欣浄寺

寺院の歴史

二村山法蔵寺の本寺にて、浄土宗西山深草派に属し、山号を「林光山」、院号を「厭離院」、寺号を「欣浄寺」と称する。

法蔵時第8代融翁洞文上人は永禄5年(1579年)より18年間在住したのち、齢53歳をもって、天正7年(1579年)、洞元山の麓に庵を結んで隠栖した。ここは、鉢地川を隔てて法蔵時本堂が正面に展望できる閑静な地で、念仏三昧の隠居生活には絶好であった。これが欣浄寺の始まりである。

この草庵は何度も火難に遭い再建するも、東海道が開かれたのちは、庶民が参拝するのに不便な地であるので、享保7年(1722年)、第7代啓空序麒西堂は街道沿いの十王堂近隣の現在地に移転し、堂宇を再建した。このころ、幕府旗本柴田家は信仰篤く、5代にわたる位牌を当時へ安置している。

文化年間(1810年頃)第24代常空貫善上人は寺子屋を開設し、読み・書き・算盤を教えた。大学者であった第29代禎空祥善上人も寺子屋の師匠をつとめ、明治3年に廃止するまで、60年間にわたり、庶民の教育が行われた。岡崎市立本宿小学校の前身である將明学校は明治5年(1875年)、この地に開かれた。

近隣の十王堂との結びつきも強く、禎空祥善上人は、弘化3年(1846年)本尊地蔵菩薩を再興し、衣香寺開山と称した。

第30代愛空寵禅上人は裏山を寄進し、広大な境内地となった。大正4年(1915年)には、裏山に弘法大師八十八か所霊場、圓光大師二十五霊場を開き、多数の石仏を安置した。

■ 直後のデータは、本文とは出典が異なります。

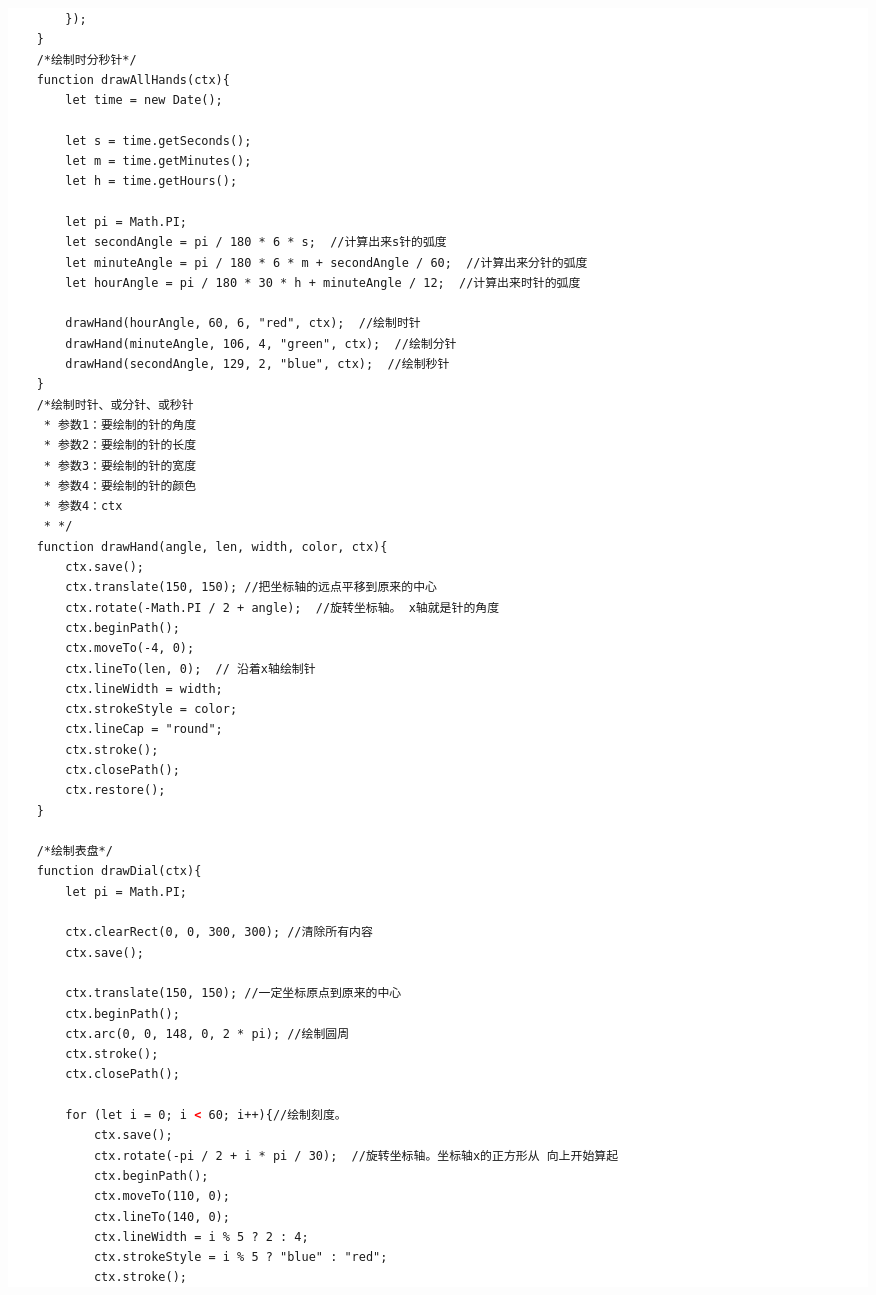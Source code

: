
 ```html
        });
    }
    /*绘制时分秒针*/
    function drawAllHands(ctx){
        let time = new Date();

        let s = time.getSeconds();
        let m = time.getMinutes();
        let h = time.getHours();
        
        let pi = Math.PI;
        let secondAngle = pi / 180 * 6 * s;  //计算出来s针的弧度
        let minuteAngle = pi / 180 * 6 * m + secondAngle / 60;  //计算出来分针的弧度
        let hourAngle = pi / 180 * 30 * h + minuteAngle / 12;  //计算出来时针的弧度

        drawHand(hourAngle, 60, 6, "red", ctx);  //绘制时针
        drawHand(minuteAngle, 106, 4, "green", ctx);  //绘制分针
        drawHand(secondAngle, 129, 2, "blue", ctx);  //绘制秒针
    }
    /*绘制时针、或分针、或秒针
     * 参数1：要绘制的针的角度
     * 参数2：要绘制的针的长度
     * 参数3：要绘制的针的宽度
     * 参数4：要绘制的针的颜色
     * 参数4：ctx
     * */
    function drawHand(angle, len, width, color, ctx){
        ctx.save();
        ctx.translate(150, 150); //把坐标轴的远点平移到原来的中心
        ctx.rotate(-Math.PI / 2 + angle);  //旋转坐标轴。 x轴就是针的角度
        ctx.beginPath();
        ctx.moveTo(-4, 0);
        ctx.lineTo(len, 0);  // 沿着x轴绘制针
        ctx.lineWidth = width;
        ctx.strokeStyle = color;
        ctx.lineCap = "round";
        ctx.stroke();
        ctx.closePath();
        ctx.restore();
    }
    
    /*绘制表盘*/
    function drawDial(ctx){
        let pi = Math.PI;
        
        ctx.clearRect(0, 0, 300, 300); //清除所有内容
        ctx.save();

        ctx.translate(150, 150); //一定坐标原点到原来的中心
        ctx.beginPath();
        ctx.arc(0, 0, 148, 0, 2 * pi); //绘制圆周
        ctx.stroke();
        ctx.closePath();

        for (let i = 0; i < 60; i++){//绘制刻度。
            ctx.save();
            ctx.rotate(-pi / 2 + i * pi / 30);  //旋转坐标轴。坐标轴x的正方形从 向上开始算起
            ctx.beginPath();
            ctx.moveTo(110, 0);
            ctx.lineTo(140, 0);
            ctx.lineWidth = i % 5 ? 2 : 4;
            ctx.strokeStyle = i % 5 ? "blue" : "red";
            ctx.stroke();
```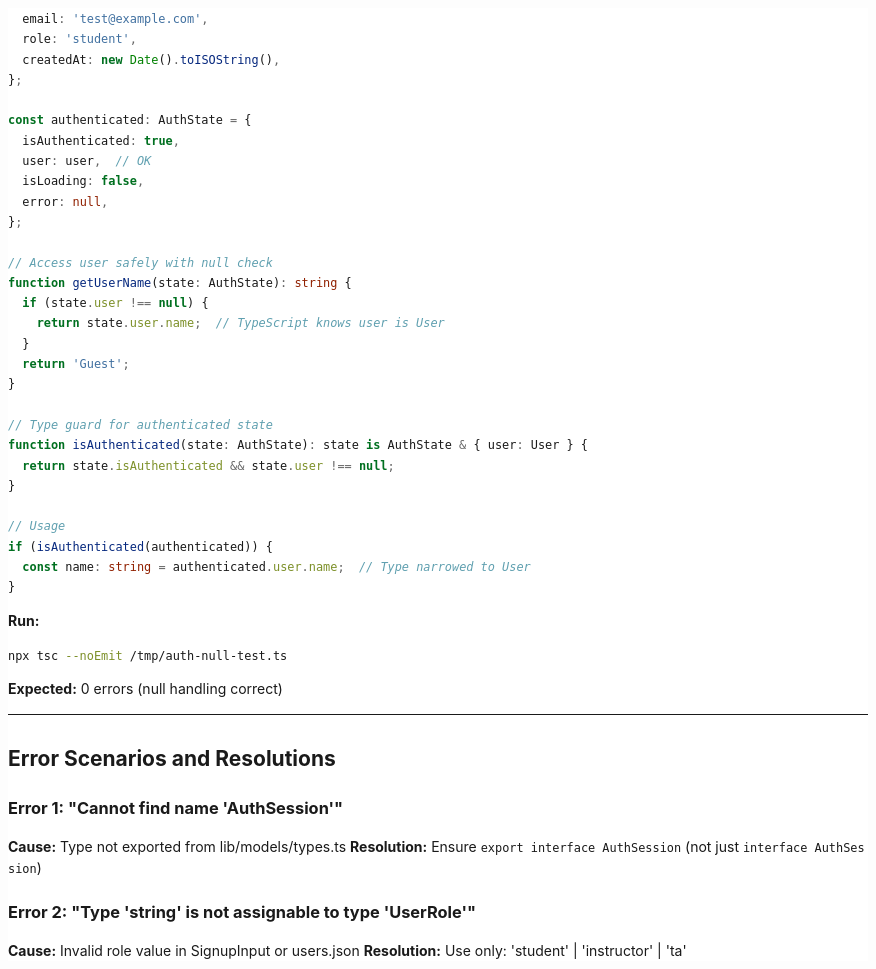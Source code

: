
 ```typescript
  email: 'test@example.com',
  role: 'student',
  createdAt: new Date().toISOString(),
};

const authenticated: AuthState = {
  isAuthenticated: true,
  user: user,  // OK
  isLoading: false,
  error: null,
};

// Access user safely with null check
function getUserName(state: AuthState): string {
  if (state.user !== null) {
    return state.user.name;  // TypeScript knows user is User
  }
  return 'Guest';
}

// Type guard for authenticated state
function isAuthenticated(state: AuthState): state is AuthState & { user: User } {
  return state.isAuthenticated && state.user !== null;
}

// Usage
if (isAuthenticated(authenticated)) {
  const name: string = authenticated.user.name;  // Type narrowed to User
}
```

**Run:**
```bash
npx tsc --noEmit /tmp/auth-null-test.ts
```

**Expected:** 0 errors (null handling correct)

---

## Error Scenarios and Resolutions

### Error 1: "Cannot find name 'AuthSession'"

**Cause:** Type not exported from lib/models/types.ts
**Resolution:** Ensure `export interface AuthSession` (not just `interface AuthSession`)

### Error 2: "Type 'string' is not assignable to type 'UserRole'"

**Cause:** Invalid role value in SignupInput or users.json
**Resolution:** Use only: 'student' | 'instructor' | 'ta'
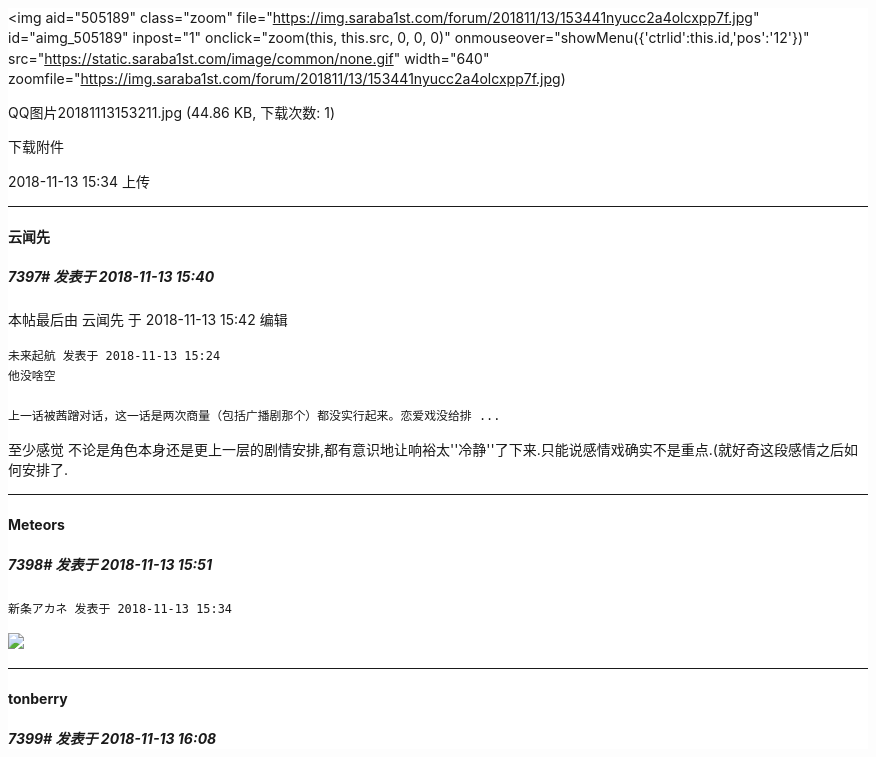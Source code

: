 <img aid="505189" class="zoom" file="https://img.saraba1st.com/forum/201811/13/153441nyucc2a4olcxpp7f.jpg" id="aimg_505189" inpost="1" onclick="zoom(this, this.src, 0, 0, 0)" onmouseover="showMenu({'ctrlid':this.id,'pos':'12'})" src="https://static.saraba1st.com/image/common/none.gif" width="640" zoomfile="https://img.saraba1st.com/forum/201811/13/153441nyucc2a4olcxpp7f.jpg)


QQ图片20181113153211.jpg (44.86 KB, 下载次数: 1)

下载附件

2018-11-13 15:34 上传












-----

####  云闻先  
##### 7397#       发表于 2018-11-13 15:40



 本帖最后由 云闻先 于 2018-11-13 15:42 编辑 

```
未来起航 发表于 2018-11-13 15:24
他没啥空

上一话被茜蹭对话，这一话是两次商量（包括广播剧那个）都没实行起来。恋爱戏没给排 ...
```

至少感觉 不论是角色本身还是更上一层的剧情安排,都有意识地让响裕太''冷静''了下来.只能说感情戏确实不是重点.(就好奇这段感情之后如何安排了.







-----

####  Meteors  
##### 7398#       发表于 2018-11-13 15:51




```
新条アカネ 发表于 2018-11-13 15:34
```

![](https://static.saraba1st.com/image/smiley/face2017/009.gif)







-----

####  tonberry  
##### 7399#       发表于 2018-11-13 16:08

また、信者の奉納した「抱き地蔵」は霊験あらたかで、参拝者が絶えない。

戦後、本宿村公民館西分館を兼ねて本堂を再建し、十王堂が境内に移転された。さらに、位牌堂を建立して壇信徒の位牌を祀るとともに、本尊脇侍観音・勢至菩薩像を造立し、弥陀三尊仏となった。

旧本堂は、物資欠乏期の建築のため老朽化著しく、新たに元祖法然上人八百年記念事業として本格的な本堂の建築に至り、平成24年(2012年)3月24日に落慶法要と大遠忌を厳修した。

また、本堂資材を採取した裏山は、有縁の方々の植樹によって「桜山」となり、登山道も整備された。